September 1st, 2005 at 11:44 pm Yammie….I know about the choices….I prefer stick with the evil I know….movement into more Pvt. Prac. soon start…watch me… Re the knowing what your fate is…that shouldn’t stop you from go gym…doesn’t it make you feel good….do you prefer to be in a state of fitness when your time comes? MB…you may have a point.
September 1st, 2005 at 11:58 pm We never know what life has in store for us. Problem is that you can’t just say screw it cuz you may just be one to live till you are 100 and end up in serious pain because we didn’t take care of ourselves.
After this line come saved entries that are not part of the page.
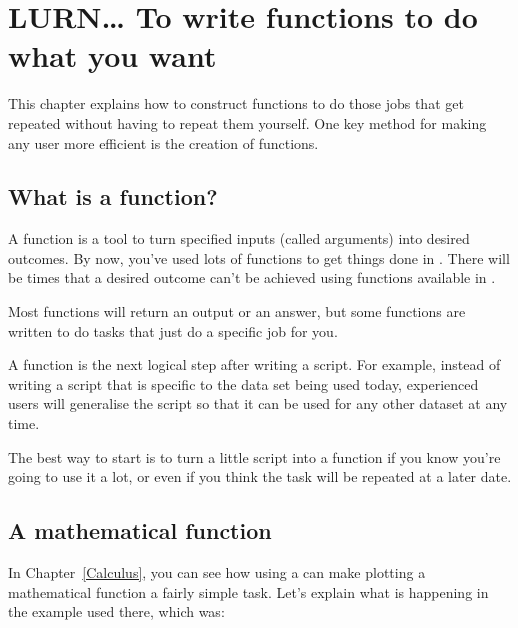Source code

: 



\chapter{LURN\ldots{} To write functions to do what you want} 
\label{Functions} 
 



 
This chapter explains how to construct functions to do those jobs that get repeated without having to repeat them yourself. One key method for making any \R{} user more efficient is the creation of functions.  
 
\section{What is a function?} 
 
A function is a tool to turn specified inputs (called arguments) into desired outcomes. By now, you've used lots of functions to get things done in \R{}. There will be times that a desired outcome can't be achieved using functions available in \R{}.  
 
Most functions will return an output or an answer, but some functions are written to do tasks that just do a specific job for you. 
 
A function is the next logical step after writing a script. For example, instead of writing a script that is specific to the data set being used today, experienced \R{} users will generalise the script so that it can be used for any other dataset at any time.  
  
The best way to start is to turn a little script into a function if you know you're going to use it a lot, or even if you think the task will be repeated at a later date. 
 
 
\section{A mathematical function} 
 
In Chapter~\ref{Calculus}, you can see how using a  can make plotting a mathematical function a fairly simple task. Let's explain what is happening in the example used there, which was: 

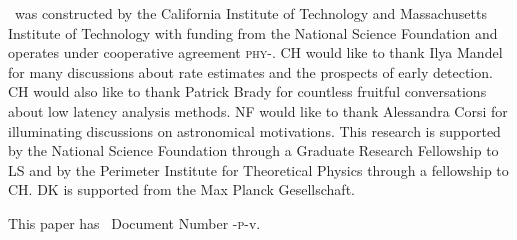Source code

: \documentclass[preprint2]{aastex}
\begin{document}






\acknowledgements

\LIGO\ was constructed by the California Institute of Technology and
Massachusetts Institute of Technology with funding from the National Science
Foundation and operates under cooperative agreement
\textsc{phy}-.  CH would like to thank Ilya Mandel for
many discussions about rate estimates and the prospects of early detection.  CH
would also like to thank Patrick Brady for countless fruitful conversations
about low latency analysis methods.  NF would like to thank Alessandra Corsi
for illuminating discussions on astronomical motivations.  This research is
supported by the National Science Foundation through a Graduate Research
Fellowship to LS and by the Perimeter Institute for Theoretical Physics
through a fellowship to CH. DK is supported from the Max Planck Gesellschaft. 

This paper has \LIGO\ Document Number \LIGO-\textsc{p}-v.



\end{document}
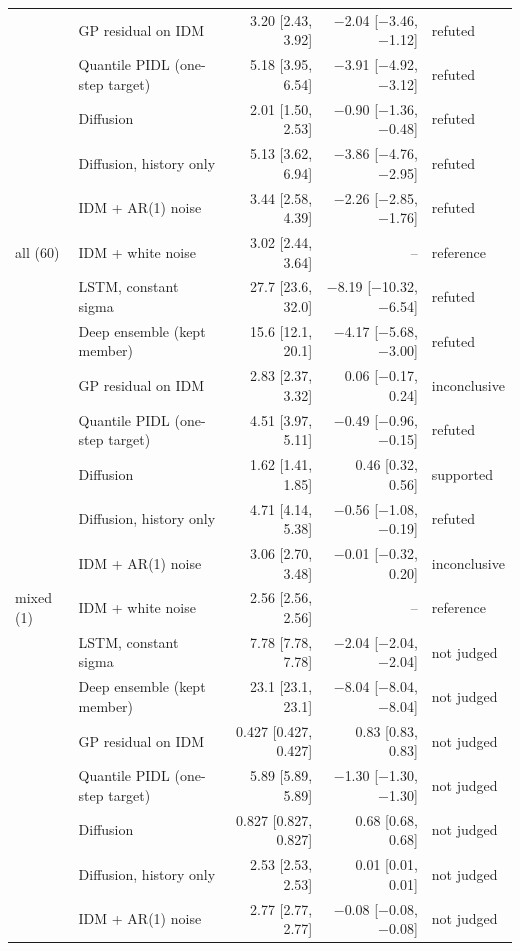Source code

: \begin{table}[htbp]
\begin{tabular}{llrrl}
 & GP residual on IDM & 3.20 [2.43, 3.92] & $-$2.04 [$-$3.46, $-$1.12] & refuted \\
 & Quantile PIDL (one-step target) & 5.18 [3.95, 6.54] & $-$3.91 [$-$4.92, $-$3.12] & refuted \\
 & Diffusion & 2.01 [1.50, 2.53] & $-$0.90 [$-$1.36, $-$0.48] & refuted \\
 & Diffusion, history only & 5.13 [3.62, 6.94] & $-$3.86 [$-$4.76, $-$2.95] & refuted \\
 & IDM + AR(1) noise & 3.44 [2.58, 4.39] & $-$2.26 [$-$2.85, $-$1.76] & refuted \\
\midrule
all (60) & IDM + white noise & 3.02 [2.44, 3.64] & -- & reference \\
 & LSTM, constant sigma & 27.7 [23.6, 32.0] & $-$8.19 [$-$10.32, $-$6.54] & refuted \\
 & Deep ensemble (kept member) & 15.6 [12.1, 20.1] & $-$4.17 [$-$5.68, $-$3.00] & refuted \\
 & GP residual on IDM & 2.83 [2.37, 3.32] & 0.06 [$-$0.17, 0.24] & inconclusive \\
 & Quantile PIDL (one-step target) & 4.51 [3.97, 5.11] & $-$0.49 [$-$0.96, $-$0.15] & refuted \\
 & Diffusion & 1.62 [1.41, 1.85] & 0.46 [0.32, 0.56] & supported \\
 & Diffusion, history only & 4.71 [4.14, 5.38] & $-$0.56 [$-$1.08, $-$0.19] & refuted \\
 & IDM + AR(1) noise & 3.06 [2.70, 3.48] & $-$0.01 [$-$0.32, 0.20] & inconclusive \\
\midrule
mixed (1) & IDM + white noise & 2.56 [2.56, 2.56] & -- & reference \\
 & LSTM, constant sigma & 7.78 [7.78, 7.78] & $-$2.04 [$-$2.04, $-$2.04] & not judged \\
 & Deep ensemble (kept member) & 23.1 [23.1, 23.1] & $-$8.04 [$-$8.04, $-$8.04] & not judged \\
 & GP residual on IDM & 0.427 [0.427, 0.427] & 0.83 [0.83, 0.83] & not judged \\
 & Quantile PIDL (one-step target) & 5.89 [5.89, 5.89] & $-$1.30 [$-$1.30, $-$1.30] & not judged \\
 & Diffusion & 0.827 [0.827, 0.827] & 0.68 [0.68, 0.68] & not judged \\
 & Diffusion, history only & 2.53 [2.53, 2.53] & 0.01 [0.01, 0.01] & not judged \\
 & IDM + AR(1) noise & 2.77 [2.77, 2.77] & $-$0.08 [$-$0.08, $-$0.08] & not judged \\
\bottomrule
\end{tabular}
\end{table}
September 2nd, 2005 at 1:19 am Dr. D: After my brother, who was younger and fitter than I ever was, up and died a few years ago, I quit the 9 to 5 rat race to do what I wanted to do. I’m lucky for having a husband who was 100% supportive of my decision. I saw how many dreams my brother left on the table in order to be a responsible provider for his family and I will forever admire him for that. But it opened my eyes to what I wanted to do with my own life because we know not the hour. To know the truth of what’s really happening here in America and why people are literally being forced to loot for food and water and basic necessties, check out the following websites which have great links to news, etc: buzzflash.com and drudgereport.com. The latter is run by a right-wing doodo head but has good links.
September 2nd, 2005 at 8:23 am Hi Dr. D.-I can only say that when I reflect on matters such as yours I have to be philosophical and learn the lessons. I find that I’m grateful for what I have and will continue to live life to the fullest, embrace it all and be good to my fellow man. I think it all has to do with the right attitude.
September 2nd, 2005 at 11:59 am Dr D, is the wrong guy I was thinking of. I just saw the death announcmenet in the newspapers today of the one you meniotned, and his wife is the first cousin of my brother’s very good friend. Saw the wife at the friend’s house earlier this year with the kids. There was another one (a Cocking) also in Florida sometime last week.
September 2nd, 2005 at 12:10 pm They say life begins at 40. I had an experience in class yesterday where this black girl from New Orleans bruk out in tears and she tried to explain the looting on stuff. I’ll try post the justification that she and others use for that side of the story in my blog later today. Death follows all of us around like a stalker in the night - we should of course take reasonable caution but it makes no sense to fear it; for the act of being in fear of it takes away from what we can do with the time manifest before us.
September 2nd, 2005 at 10:33 pm I don’t get all the looting either - there was a drawing to depict the senselessness of it today in the local paper. It showed a fella rafting on the flooded water back home — he calls out to his wife that he did great on the looting bringing home a HDTV, a DVD player, new computer and some other electronic. His wife is perched on the roof of her house with floodwaters all around and she shouts back to him - ‘and just where do you think we’ll put them?’